Start of Block

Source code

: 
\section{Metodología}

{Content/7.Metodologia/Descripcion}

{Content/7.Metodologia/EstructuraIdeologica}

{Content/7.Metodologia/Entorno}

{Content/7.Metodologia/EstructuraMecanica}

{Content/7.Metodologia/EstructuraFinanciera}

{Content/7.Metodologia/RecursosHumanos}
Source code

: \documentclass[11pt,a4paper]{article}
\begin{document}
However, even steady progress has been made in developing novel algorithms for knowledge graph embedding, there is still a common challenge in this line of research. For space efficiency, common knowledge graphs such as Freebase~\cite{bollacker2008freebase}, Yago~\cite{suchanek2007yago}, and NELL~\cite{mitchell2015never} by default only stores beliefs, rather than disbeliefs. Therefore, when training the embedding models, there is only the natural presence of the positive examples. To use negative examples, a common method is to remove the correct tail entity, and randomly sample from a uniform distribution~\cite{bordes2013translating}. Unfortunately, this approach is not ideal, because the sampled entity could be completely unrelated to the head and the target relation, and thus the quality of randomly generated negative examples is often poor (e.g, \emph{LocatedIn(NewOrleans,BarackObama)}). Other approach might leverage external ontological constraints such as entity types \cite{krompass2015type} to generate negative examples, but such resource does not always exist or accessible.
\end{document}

End of Block

→ What to do
Print all of the entries exactly as they appear.

→ Result of this exercise
Source code

: 
\section{Metodología}

{Content/7.Metodologia/Descripcion}

{Content/7.Metodologia/EstructuraIdeologica}

{Content/7.Metodologia/Entorno}

{Content/7.Metodologia/EstructuraMecanica}

{Content/7.Metodologia/EstructuraFinanciera}

{Content/7.Metodologia/RecursosHumanos}
Source code

: \documentclass[11pt,a4paper]{article}
\begin{document}
However, even steady progress has been made in developing novel algorithms for knowledge graph embedding, there is still a common challenge in this line of research. For space efficiency, common knowledge graphs such as Freebase~\cite{bollacker2008freebase}, Yago~\cite{suchanek2007yago}, and NELL~\cite{mitchell2015never} by default only stores beliefs, rather than disbeliefs. Therefore, when training the embedding models, there is only the natural presence of the positive examples. To use negative examples, a common method is to remove the correct tail entity, and randomly sample from a uniform distribution~\cite{bordes2013translating}. Unfortunately, this approach is not ideal, because the sampled entity could be completely unrelated to the head and the target relation, and thus the quality of randomly generated negative examples is often poor (e.g, \emph{LocatedIn(NewOrleans,BarackObama)}). Other approach might leverage external ontological constraints such as entity types \cite{krompass2015type} to generate negative examples, but such resource does not always exist or accessible.
\end{document}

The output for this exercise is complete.